Christine ceased to tell her amusing story. She had been one among many, then. She went back to playing tennis, she had been neglecting her game.
A few months later the policeman who had been in charge of the case telephoned her again.
“Like you to know, Miss, that fellow you were having the trouble with was sent back to his own country. Deported.”
“What for?” Christine asked. “Did he try to come back here?” Maybe she had been special after all, maybe he had dared everything for her.
“Nothing like it,” the policeman said. “He was up to the same tricks in Montreal but he really picked the wrong woman this time—a Mother Superior of a convent. They don’t stand for things like that in Quebec—had him out of here before he knew what happened. I guess he’ll be better off in his own place.”

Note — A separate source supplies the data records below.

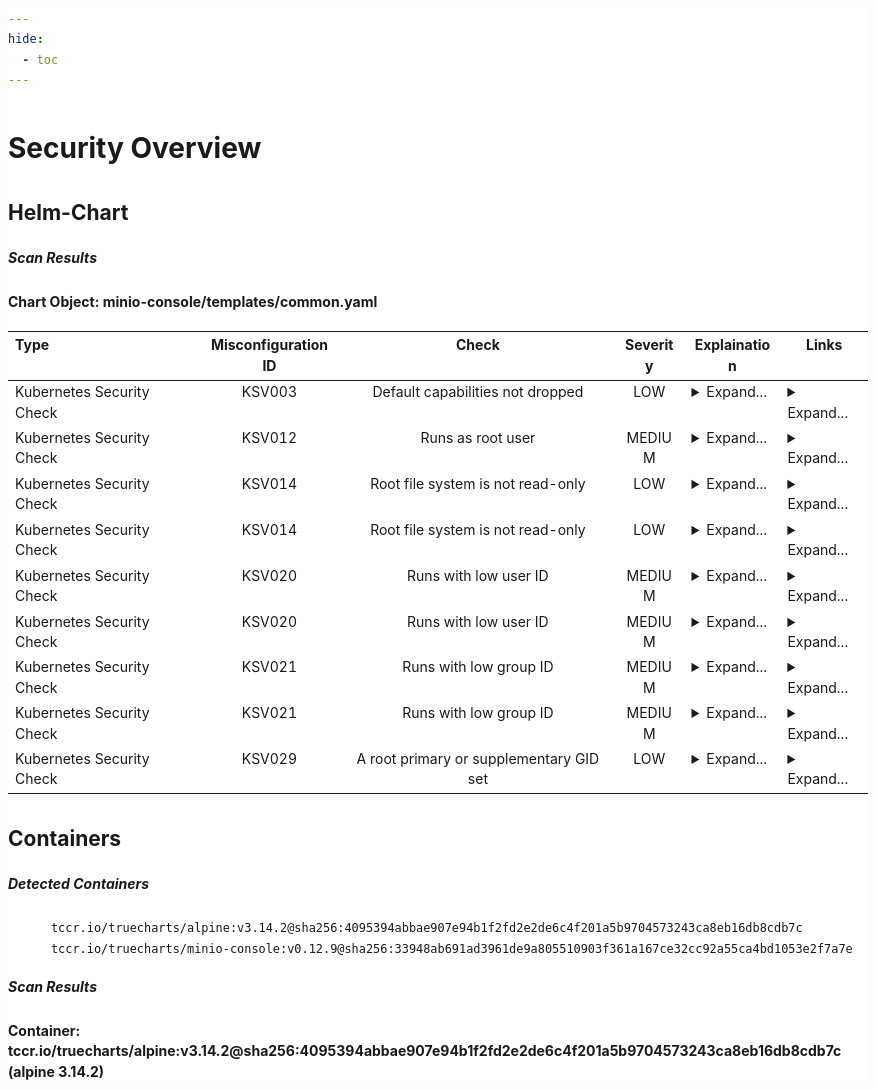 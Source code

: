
 ```yaml
---
hide:
  - toc
---
```


# Security Overview

<link href="https://truecharts.org/_static/trivy.css" type="text/css" rel="stylesheet" />

## Helm-Chart

##### Scan Results

#### Chart Object: minio-console/templates/common.yaml



| Type         |    Misconfiguration ID   |   Check  |  Severity |                   Explaination                   | Links  |
|:----------------|:------------------:|:-----------:|:------------------:|-----------------------------------------|-----------------------------------------|
| Kubernetes Security Check         |    KSV003   |   Default capabilities not dropped  |  LOW | <details><summary>Expand...</summary></details>| <details><summary>Expand...</summary></details>  |
| Kubernetes Security Check         |    KSV012   |   Runs as root user  |  MEDIUM | <details><summary>Expand...</summary></details>| <details><summary>Expand...</summary></details>  |
| Kubernetes Security Check         |    KSV014   |   Root file system is not read-only  |  LOW | <details><summary>Expand...</summary></details>| <details><summary>Expand...</summary></details>  |
| Kubernetes Security Check         |    KSV014   |   Root file system is not read-only  |  LOW | <details><summary>Expand...</summary></details>| <details><summary>Expand...</summary></details>  |
| Kubernetes Security Check         |    KSV020   |   Runs with low user ID  |  MEDIUM | <details><summary>Expand...</summary></details>| <details><summary>Expand...</summary></details>  |
| Kubernetes Security Check         |    KSV020   |   Runs with low user ID  |  MEDIUM | <details><summary>Expand...</summary></details>| <details><summary>Expand...</summary></details>  |
| Kubernetes Security Check         |    KSV021   |   Runs with low group ID  |  MEDIUM | <details><summary>Expand...</summary></details>| <details><summary>Expand...</summary></details>  |
| Kubernetes Security Check         |    KSV021   |   Runs with low group ID  |  MEDIUM | <details><summary>Expand...</summary></details>| <details><summary>Expand...</summary></details>  |
| Kubernetes Security Check         |    KSV029   |   A root primary or supplementary GID set  |  LOW | <details><summary>Expand...</summary></details>| <details><summary>Expand...</summary></details>  |

## Containers

##### Detected Containers

          tccr.io/truecharts/alpine:v3.14.2@sha256:4095394abbae907e94b1f2fd2e2de6c4f201a5b9704573243ca8eb16db8cdb7c
          tccr.io/truecharts/minio-console:v0.12.9@sha256:33948ab691ad3961de9a805510903f361a167ce32cc92a55ca4bd1053e2f7a7e

##### Scan Results


#### Container: tccr.io/truecharts/alpine:v3.14.2@sha256:4095394abbae907e94b1f2fd2e2de6c4f201a5b9704573243ca8eb16db8cdb7c (alpine 3.14.2)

“How old was she?” Christine asked, after a silence.
“Oh, around sixty, I guess.”
“Thank you very much for letting me know,” Christine said in her best official manner. “It’s such a relief.” She wondered if the policeman had called to make fun of her.
She was almost crying when she put down the phone. What had he wanted from her then? A Mother Superior. Did she really look sixty, did she look like a mother?